Exercise objective:
Locate, in the data below, the line that contains "To run the prediction for the ETF: SPY, uncomment" and the line that contains "To run the prediction for the ETF: VXX, uncomment"; reproduce exactly those two lines and every line between them, nothing more.

Source records:

+ + + + +

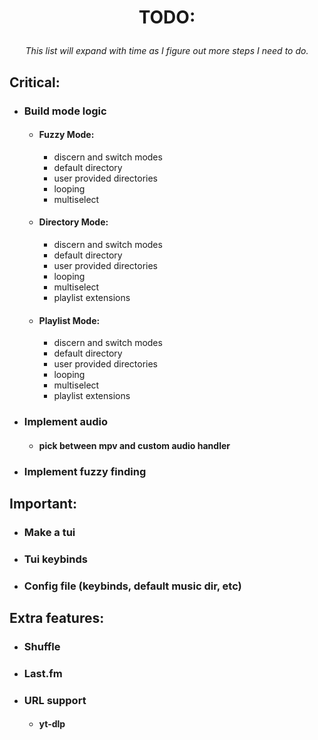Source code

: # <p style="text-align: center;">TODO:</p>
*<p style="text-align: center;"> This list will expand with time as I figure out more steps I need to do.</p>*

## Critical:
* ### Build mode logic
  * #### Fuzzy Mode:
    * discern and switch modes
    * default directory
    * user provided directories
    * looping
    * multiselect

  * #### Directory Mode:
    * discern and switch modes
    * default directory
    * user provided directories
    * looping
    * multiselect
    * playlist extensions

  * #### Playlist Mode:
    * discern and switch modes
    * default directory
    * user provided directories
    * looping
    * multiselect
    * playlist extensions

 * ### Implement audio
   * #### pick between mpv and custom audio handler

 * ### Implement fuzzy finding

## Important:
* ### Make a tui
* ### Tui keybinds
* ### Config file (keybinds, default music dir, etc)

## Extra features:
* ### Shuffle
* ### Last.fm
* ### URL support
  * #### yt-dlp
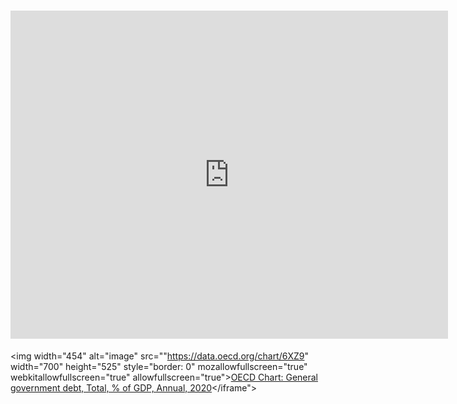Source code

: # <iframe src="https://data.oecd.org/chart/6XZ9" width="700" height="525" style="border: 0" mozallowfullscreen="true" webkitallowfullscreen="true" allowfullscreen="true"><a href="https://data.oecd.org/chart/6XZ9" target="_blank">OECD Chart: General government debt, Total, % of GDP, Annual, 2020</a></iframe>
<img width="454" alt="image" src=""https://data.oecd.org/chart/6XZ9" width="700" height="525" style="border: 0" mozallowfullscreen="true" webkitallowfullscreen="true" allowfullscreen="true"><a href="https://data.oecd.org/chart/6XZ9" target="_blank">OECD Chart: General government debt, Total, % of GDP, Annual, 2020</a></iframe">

+ + + + +

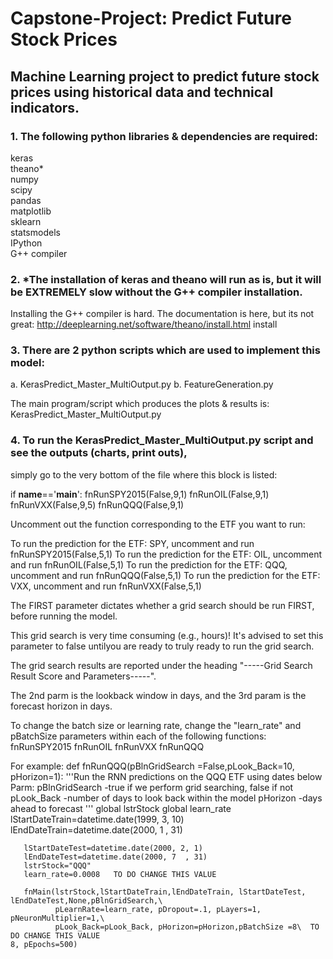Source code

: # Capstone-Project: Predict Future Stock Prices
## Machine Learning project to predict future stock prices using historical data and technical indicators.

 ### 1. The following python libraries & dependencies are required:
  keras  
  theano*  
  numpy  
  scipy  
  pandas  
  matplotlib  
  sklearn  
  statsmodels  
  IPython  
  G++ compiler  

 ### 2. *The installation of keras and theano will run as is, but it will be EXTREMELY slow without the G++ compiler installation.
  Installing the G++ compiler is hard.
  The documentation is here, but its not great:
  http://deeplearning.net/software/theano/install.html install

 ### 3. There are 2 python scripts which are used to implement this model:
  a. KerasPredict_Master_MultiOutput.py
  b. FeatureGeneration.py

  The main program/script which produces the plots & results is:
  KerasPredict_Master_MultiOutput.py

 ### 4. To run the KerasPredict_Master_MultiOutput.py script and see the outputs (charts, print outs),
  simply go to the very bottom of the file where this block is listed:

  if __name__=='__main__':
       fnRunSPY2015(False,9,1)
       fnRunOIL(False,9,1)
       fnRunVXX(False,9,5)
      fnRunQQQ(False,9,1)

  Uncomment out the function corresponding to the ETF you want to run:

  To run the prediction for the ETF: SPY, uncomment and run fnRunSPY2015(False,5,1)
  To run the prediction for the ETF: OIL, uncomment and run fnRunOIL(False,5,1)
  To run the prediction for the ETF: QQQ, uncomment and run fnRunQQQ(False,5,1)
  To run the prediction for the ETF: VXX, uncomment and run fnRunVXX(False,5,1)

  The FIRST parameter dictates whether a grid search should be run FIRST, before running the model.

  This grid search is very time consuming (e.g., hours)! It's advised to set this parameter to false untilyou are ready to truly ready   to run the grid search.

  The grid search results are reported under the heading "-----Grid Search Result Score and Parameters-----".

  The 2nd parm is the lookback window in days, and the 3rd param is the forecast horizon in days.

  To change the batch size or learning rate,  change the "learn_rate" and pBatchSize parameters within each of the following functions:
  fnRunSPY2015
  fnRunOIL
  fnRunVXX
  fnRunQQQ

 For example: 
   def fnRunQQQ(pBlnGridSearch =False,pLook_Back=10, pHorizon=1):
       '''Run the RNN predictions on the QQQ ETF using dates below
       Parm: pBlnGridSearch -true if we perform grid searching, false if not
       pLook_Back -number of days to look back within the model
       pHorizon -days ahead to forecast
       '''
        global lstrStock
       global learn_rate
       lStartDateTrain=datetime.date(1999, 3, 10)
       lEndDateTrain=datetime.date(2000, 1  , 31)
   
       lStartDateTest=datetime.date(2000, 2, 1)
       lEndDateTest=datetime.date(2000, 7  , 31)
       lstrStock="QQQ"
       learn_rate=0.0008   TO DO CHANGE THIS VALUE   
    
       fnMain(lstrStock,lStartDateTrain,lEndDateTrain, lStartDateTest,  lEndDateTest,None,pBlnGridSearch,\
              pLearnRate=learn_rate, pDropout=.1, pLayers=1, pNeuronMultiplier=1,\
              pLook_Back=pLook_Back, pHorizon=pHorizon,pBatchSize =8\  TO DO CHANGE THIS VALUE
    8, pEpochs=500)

+ + + + +

Expected answer:
  To run the prediction for the ETF: SPY, uncomment and run fnRunSPY2015(False,5,1)
  To run the prediction for the ETF: OIL, uncomment and run fnRunOIL(False,5,1)
  To run the prediction for the ETF: QQQ, uncomment and run fnRunQQQ(False,5,1)
  To run the prediction for the ETF: VXX, uncomment and run fnRunVXX(False,5,1)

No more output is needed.